Quelques pas plus loin, je retrouve le Château Bellini, avec lequel je travaille également. Il y a toujours un plaisir particulier à revisiter un domaine que l’on connaît. Les cuvées Bocaia, en blanc comme en rouge, confirment cette impression. Des vins nets, précis, qui s’inscrivent naturellement dans une sélection de cave. Ce sont des bouteilles qui trouveront leur place sans bruit, mais avec évidence.

La rencontre avec Véronique Lombardo, au Château Le Devoy Martine, mérite aussi d’être soulignée. L’accueil est aussi charmant que passionné. Membre du réseau Femmes Vignes Rhône, elle porte avec conviction son domaine en appellation Lirac. Les cuvées Via Secreta, en blanc comme en rouge, expriment un équilibre très juste. Lirac possède cette capacité à produire des vins de caractère sans jamais tomber dans la démonstration. J’ai été séduit.

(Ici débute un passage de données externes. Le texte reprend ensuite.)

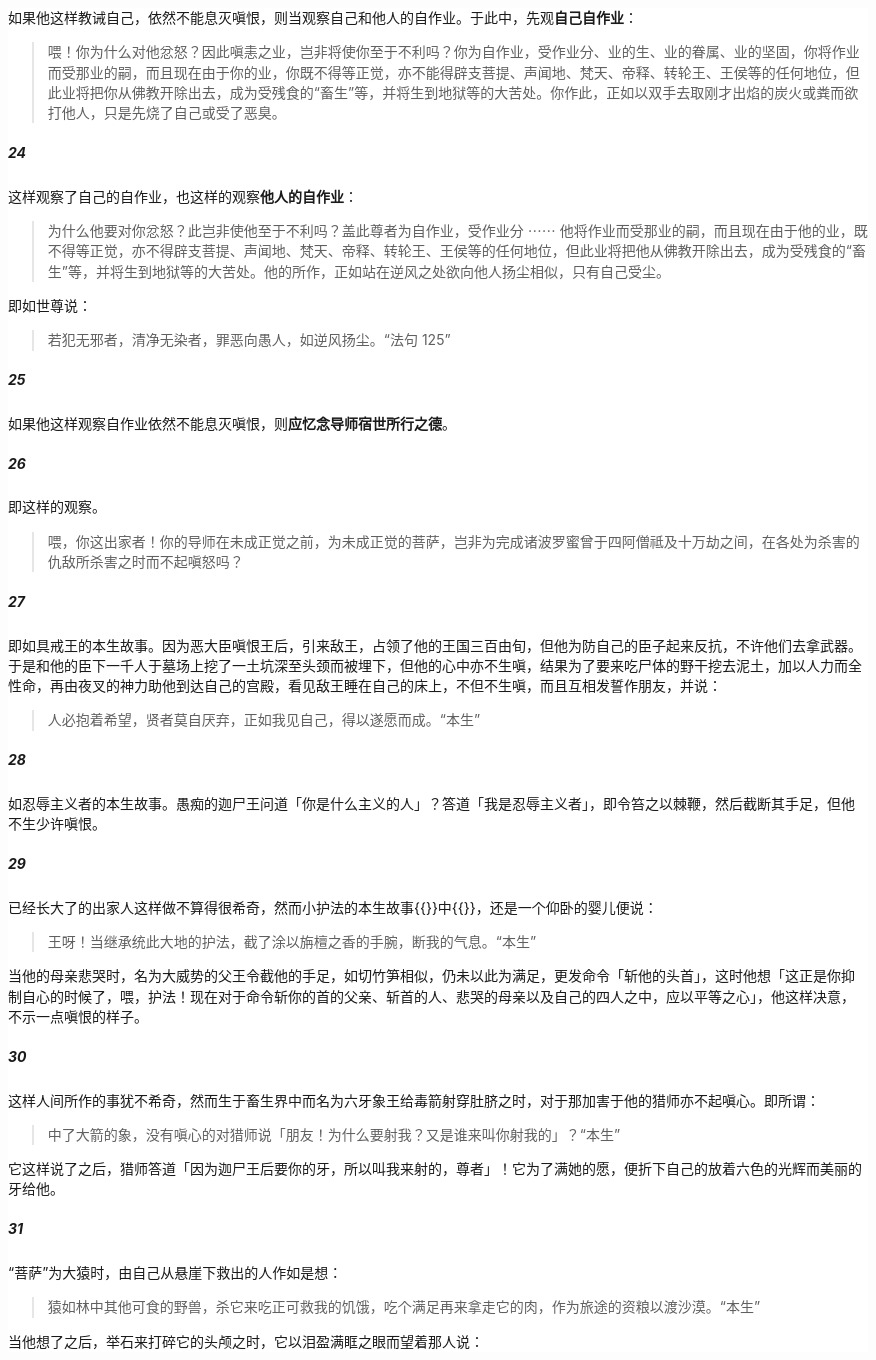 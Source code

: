 如果他这样教诫自己，依然不能息灭嗔恨，则当观察自己和他人的自作业。于此中，先观**自己自作业**：

> 喂！你为什么对他忿怒？因此嗔恚之业，岂非将使你至于不利吗？你为自作业，受作业分、业的生、业的眷属、业的坚固，你将作业而受那业的嗣，而且现在由于你的业，你既不得等正觉，亦不能得辟支菩提、声闻地、梵天、帝释、转轮王、王侯等的任何地位，但此业将把你从佛教开除出去，成为受残食的<q>畜生</q>等，并将生到地狱等的大苦处。你作此，正如以双手去取刚才出焰的炭火或粪而欲打他人，只是先烧了自己或受了恶臭。

##### 24

这样观察了自己的自作业，也这样的观察**他人的自作业**：

> 为什么他要对你忿怒？此岂非使他至于不利吗？盖此尊者为自作业，受作业分 ⋯⋯ 他将作业而受那业的嗣，而且现在由于他的业，既不得等正觉，亦不得辟支菩提、声闻地、梵天、帝释、转轮王、王侯等的任何地位，但此业将把他从佛教开除出去，成为受残食的<q>畜生</q>等，并将生到地狱等的大苦处。他的所作，正如站在逆风之处欲向他人扬尘相似，只有自己受尘。

即如世尊说：

> 若犯无邪者，清净无染者，罪恶向愚人，如逆风扬尘。<q>法句 125</q>

##### 25

如果他这样观察自作业依然不能息灭嗔恨，则**应忆念导师宿世所行之德**。

##### 26

即这样的观察。

> 喂，你这出家者！你的导师在未成正觉之前，为未成正觉的菩萨，岂非为完成诸波罗蜜曾于四阿僧祗及十万劫之间，在各处为杀害的仇敌所杀害之时而不起嗔怒吗？

##### 27

即如具戒王的本生故事。因为恶大臣嗔恨王后，引来敌王，占领了他的王国三百由旬，但他为防自己的臣子起来反抗，不许他们去拿武器。于是和他的臣下一千人于墓场上挖了一土坑深至头颈而被埋下，但他的心中亦不生嗔，结果为了要来吃尸体的野干挖去泥土，加以人力而全性命，再由夜叉的神力助他到达自己的宫殿，看见敌王睡在自己的床上，不但不生嗔，而且互相发誓作朋友，并说：

> 人必抱着希望，贤者莫自厌弃，正如我见自己，得以遂愿而成。<q>本生</q>

##### 28

如忍辱主义者的本生故事。愚痴的迦尸王问道「你是什么主义的人」？答道「我是忍辱主义者」，即令笞之以棘鞭，然后截断其手足，但他不生少许嗔恨。

##### 29

已经长大了的出家人这样做不算得很希奇，然而小护法的本生故事{{<anno sub="">}}中{{</anno>}}，还是一个仰卧的婴儿便说：

> 王呀！当继承统此大地的护法，截了涂以旃檀之香的手腕，断我的气息。<q>本生</q>

当他的母亲悲哭时，名为大威势的父王令截他的手足，如切竹笋相似，仍未以此为满足，更发命令「斩他的头首」，这时他想「这正是你抑制自心的时候了，喂，护法！现在对于命令斩你的首的父亲、斩首的人、悲哭的母亲以及自己的四人之中，应以平等之心」，他这样决意，不示一点嗔恨的样子。

##### 30

这样人间所作的事犹不希奇，然而生于畜生界中而名为六牙象王给毒箭射穿肚脐之时，对于那加害于他的猎师亦不起嗔心。即所谓：

> 中了大箭的象，没有嗔心的对猎师说「朋友！为什么要射我？又是谁来叫你射我的」？<q>本生</q>

它这样说了之后，猎师答道「因为迦尸王后要你的牙，所以叫我来射的，尊者」！它为了满她的愿，便折下自己的放着六色的光辉而美丽的牙给他。

##### 31

<q>菩萨</q>为大猿时，由自己从悬崖下救出的人作如是想：

> 猿如林中其他可食的野兽，杀它来吃正可救我的饥饿，吃个满足再来拿走它的肉，作为旅途的资粮以渡沙漠。<q>本生</q>

当他想了之后，举石来打碎它的头颅之时，它以泪盈满眶之眼而望着那人说：
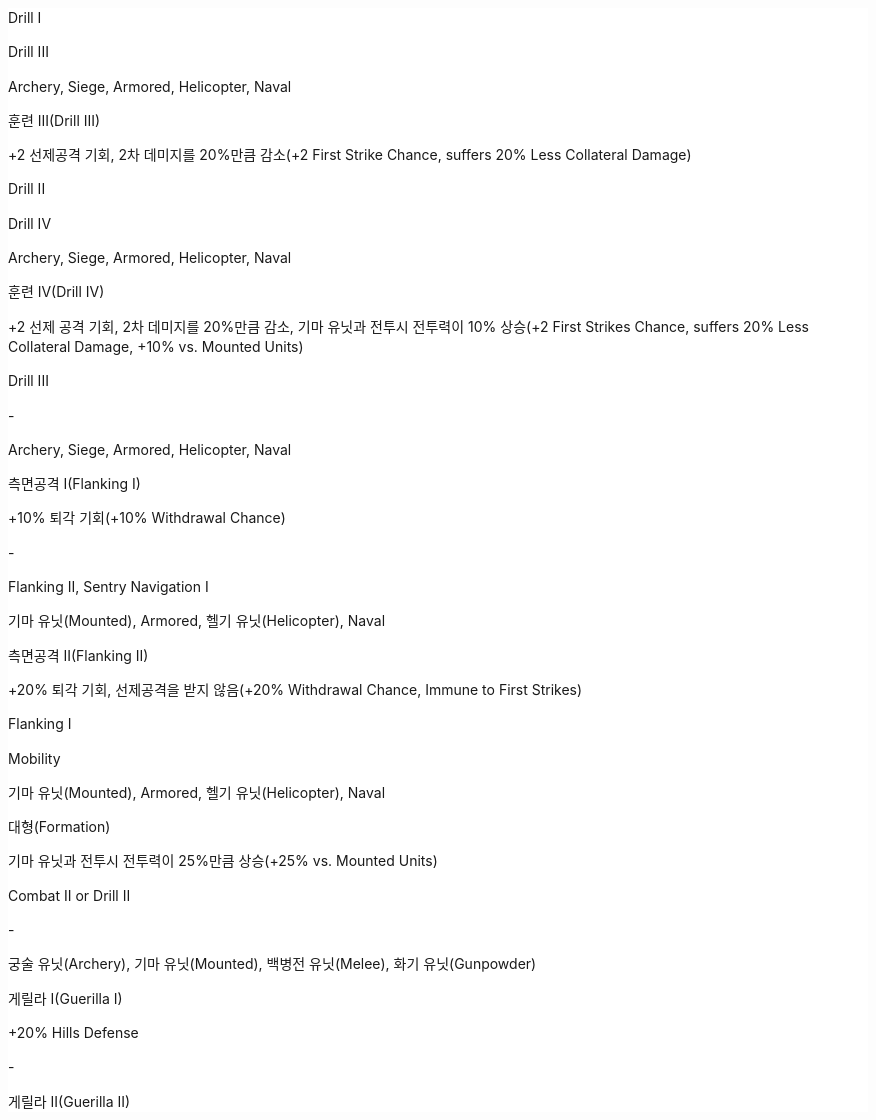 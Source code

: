 Drill I

Drill III

Archery, Siege, Armored, Helicopter, Naval

훈련 III(Drill III)

+2 선제공격 기회, 2차 데미지를 20%만큼 감소(+2 First Strike Chance, suffers 20% Less
Collateral Damage)

Drill II

Drill IV

Archery, Siege, Armored, Helicopter, Naval

훈련 IV(Drill IV)

+2 선제 공격 기회, 2차 데미지를 20%만큼 감소, 기마 유닛과 전투시 전투력이 10% 상승(+2 First Strikes Chance,
suffers 20% Less Collateral Damage, +10% vs. Mounted Units)

Drill III

\-

Archery, Siege, Armored, Helicopter, Naval

측면공격 I(Flanking I)

+10% 퇴각 기회(+10% Withdrawal Chance)

\-

Flanking II, Sentry Navigation I

기마 유닛(Mounted), Armored, 헬기 유닛(Helicopter), Naval

측면공격 II(Flanking II)

+20% 퇴각 기회, 선제공격을 받지 않음(+20% Withdrawal Chance, Immune to First Strikes)

Flanking I

Mobility

기마 유닛(Mounted), Armored, 헬기 유닛(Helicopter), Naval

대형(Formation)

기마 유닛과 전투시 전투력이 25%만큼 상승(+25% vs. Mounted Units)

Combat II or Drill II

\-

궁술 유닛(Archery), 기마 유닛(Mounted), 백병전 유닛(Melee), 화기 유닛(Gunpowder)

게릴라 I(Guerilla I)

+20% Hills Defense

\-

게릴라 II(Guerilla II)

Puis vient ce moment particulier où la dégustation réveille la mémoire.

Au stand du Domaine de la Janasse, voilà près de quinze ans que je n’avais pas retrouvé ces vins dans un contexte professionnel. Les revoir aujourd’hui, présentés par Juliette, nouvelle génération de la famille Sabon, ont fait remonter bien des souvenirs. Les Châteauneuf-du-Pape du domaine possèdent toujours cette profondeur et cette structure qui m’avaient marqué à l’époque. Certains vins traversent le temps sans perdre leur signature.

Et puis il y a les horizons que l’on avait secrètement prévu d’explorer… pour se démarquer.

Du côté italien, plusieurs bouteilles ont ouvert des perspectives intéressantes. Le Valpolicella Ripasso de Torre d’Orti possède cette générosité gourmande qui appelle la table. Dans les Marches, le Verdicchio dei Castelli di Jesi Classico du domaine La Staffa révèle une précision remarquable.

Plus au sud, la Sicile s’invite avec Cala Iancu du domaine Il Mortellito, blanc lumineux, presque solaire.

Au milieu de ces découvertes apparaissent aussi des curiosités attachantes. La visciola, ce vin de griotte original, raconte à sa manière une tradition locale. Et puis le Lagrein du Sud-Tyrol, plus alpin, plus austère peut-être, mais doté d’une vraie personnalité.

Enfin, la dégustation se termine par un voyage plus ancien encore. Avec Salomé Giorgobiani, du domaine familial Ikalto, la Géorgie entre dans le verre.

Les vins y sont élevés en qvevri, ces amphores d’argile enterrées qui perpétuent une tradition millénaire.

En les goûtant, on se rappelle simplement que l’histoire du vin ne commence pas en Provence ni en Italie, mais bien plus à l’est.

En quittant le salon, une idée s’impose doucement.

La Pépie du Gueule Rouge est née comme une pause terrasse d’Ô Bulles Carrées. Un verre, un moment, un échange. Un lieu où l’on s’arrête, parfois plus longtemps que prévu.

Mais les saisons passent, les rencontres s’accumulent, et la curiosité du caviste fait son chemin.

Alors il n’est pas impossible que, dans les mois qui viennent, quelques vins d’ailleurs viennent discrètement se glisser dans la carte. Non pour renier le terroir qui nous entoure, mais pour prolonger la conversation.

Après tout, une terrasse est aussi faite pour voyager un peu.

Et certaines bouteilles donnent simplement envie d’ouvrir la route.